◆ Try it ◆
If a line in the data contains "DerFlatulator", copy it out.

(Beginning of Record set)

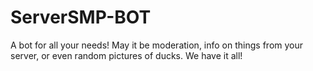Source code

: # ServerSMP-BOT
A bot for all your needs! May it be moderation, info on things from your server, or even random pictures of ducks. We have it all!
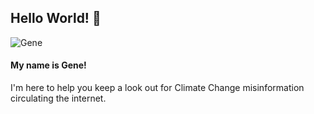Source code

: ## Hello World! 👋

![Gene](https://raw.githubusercontent.com/ClimateGenie/climate-genie-api/main/static/images/woo.png)
#### My name is Gene!
I'm here to help you keep a look out for Climate Change misinformation circulating the internet.

<!--

**Here are some ideas to get you started:**

🙋‍♀️ A short introduction - what is your organization all about?
🌈 Contribution guidelines - how can the community get involved?
👩‍💻 Useful resources - where can the community find your docs? Is there anything else the community should know?
🍿 Fun facts - what does your team eat for breakfast?
🧙 Remember, you can do mighty things with the power of [Markdown](https://docs.github.com/github/writing-on-github/getting-started-with-writing-and-formatting-on-github/basic-writing-and-formatting-syntax)
-->
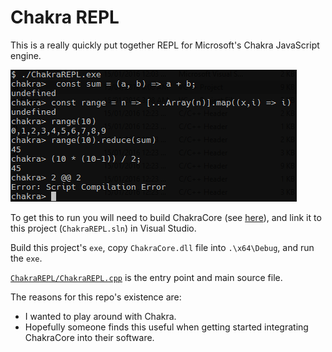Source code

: Chakra REPL
===========

This is a really quickly put together REPL for Microsoft's Chakra JavaScript engine.

![REPL](https://raw.githubusercontent.com/DerFlatulator/ChakraREPL/master/chakra-repl.png)

To get this to run you will need to build ChakraCore (see [here](https://github.com/Microsoft/ChakraCore/wiki/Building-ChakraCore)), and link it to this project (`ChakraREPL.sln`) in Visual Studio. 

Build this project's `exe`, copy `ChakraCore.dll` file into `.\x64\Debug`, and run the `exe`.

[`ChakraREPL/ChakraREPL.cpp`](https://github.com/DerFlatulator/ChakraREPL/blob/master/ChakraREPL/ChakraREPL.cpp) is the entry point and main source file.

The reasons for this repo's existence are:
- I wanted to play around with Chakra.
- Hopefully someone finds this useful when getting started integrating ChakraCore into their software.


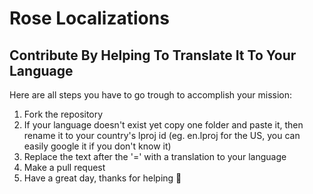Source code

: # Rose Localizations

## Contribute By Helping To Translate It To Your Language

Here are all steps you have to go trough to accomplish your mission:

1) Fork the repository
2) If your language doesn't exist yet copy one folder and paste it, then rename it to your country's lproj id (eg. en.lproj for the US, you can easily google it if you don't know it)
3) Replace the text after the '=' with a translation to your language
4) Make a pull request
5) Have a great day, thanks for helping 🤗
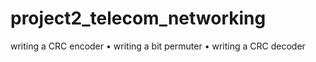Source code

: # project2_telecom_networking
 writing a CRC encoder • writing a bit permuter • writing a CRC decoder
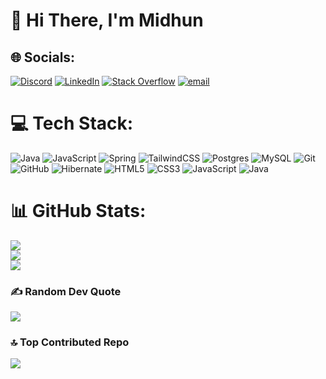 # 👋 Hi There, I'm Midhun
## 🌐 Socials:
[![Discord](https://img.shields.io/badge/Discord-%237289DA.svg?logo=discord&logoColor=white)](https://discord.gg/midhun_24543) [![LinkedIn](https://img.shields.io/badge/LinkedIn-%230077B5.svg?logo=linkedin&logoColor=white)](https://linkedin.com/in/midhunjohn06) [![Stack Overflow](https://img.shields.io/badge/-Stackoverflow-FE7A16?logo=stack-overflow&logoColor=white)](https://stackoverflow.com/users/31392128) [![email](https://img.shields.io/badge/Email-D14836?logo=gmail&logoColor=white)](mailto:midhunjohn06@gmail.com) 

# 💻 Tech Stack:
![Java](https://img.shields.io/badge/java-%23ED8B00.svg?style=for-the-badge&logo=openjdk&logoColor=white) ![JavaScript](https://img.shields.io/badge/javascript-%23323330.svg?style=for-the-badge&logo=javascript&logoColor=%23F7DF1E) ![Spring](https://img.shields.io/badge/spring-%236DB33F.svg?style=for-the-badge&logo=spring&logoColor=white) ![TailwindCSS](https://img.shields.io/badge/tailwindcss-%2338B2AC.svg?style=for-the-badge&logo=tailwind-css&logoColor=white) ![Postgres](https://img.shields.io/badge/postgres-%23316192.svg?style=for-the-badge&logo=postgresql&logoColor=white) ![MySQL](https://img.shields.io/badge/mysql-4479A1.svg?style=for-the-badge&logo=mysql&logoColor=white) ![Git](https://img.shields.io/badge/git-%23F05033.svg?style=for-the-badge&logo=git&logoColor=white) ![GitHub](https://img.shields.io/badge/github-%23121011.svg?style=for-the-badge&logo=github&logoColor=white) ![Hibernate](https://img.shields.io/badge/Hibernate-59666C?style=for-the-badge&logo=Hibernate&logoColor=white) ![HTML5](https://img.shields.io/badge/html5-%23E34F26.svg?style=for-the-badge&logo=html5&logoColor=white) ![CSS3](https://img.shields.io/badge/css3-%231572B6.svg?style=for-the-badge&logo=css3&logoColor=white) ![JavaScript](https://img.shields.io/badge/javascript-%23323330.svg?style=for-the-badge&logo=javascript&logoColor=%23F7DF1E) ![Java](https://img.shields.io/badge/java-%23ED8B00.svg?style=for-the-badge&logo=openjdk&logoColor=white)
# 📊 GitHub Stats:
![](https://github-readme-stats.vercel.app/api?username=midhun062001&theme=dark&hide_border=false&include_all_commits=false&count_private=false)<br/>
![](https://nirzak-streak-stats.vercel.app/?user=midhun062001&theme=dark&hide_border=false)<br/>
![](https://github-readme-stats.vercel.app/api/top-langs/?username=midhun062001&theme=dark&hide_border=false&include_all_commits=false&count_private=false&layout=compact)

### ✍️ Random Dev Quote
![](https://quotes-github-readme.vercel.app/api?type=vetical&theme=dark)

### 🔝 Top Contributed Repo
![](https://github-contributor-stats.vercel.app/api?username=midhun062001&limit=5&theme=github_dark&combine_all_yearly_contributions=true)

<!-- Proudly created with GPRM ( https://gprm.itsvg.in ) -->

(End of Record set)

◆ The answer ◆
![REPL](https://raw.githubusercontent.com/DerFlatulator/ChakraREPL/master/chakra-repl.png)
[`ChakraREPL/ChakraREPL.cpp`](https://github.com/DerFlatulator/ChakraREPL/blob/master/ChakraREPL/ChakraREPL.cpp) is the entry point and main source file.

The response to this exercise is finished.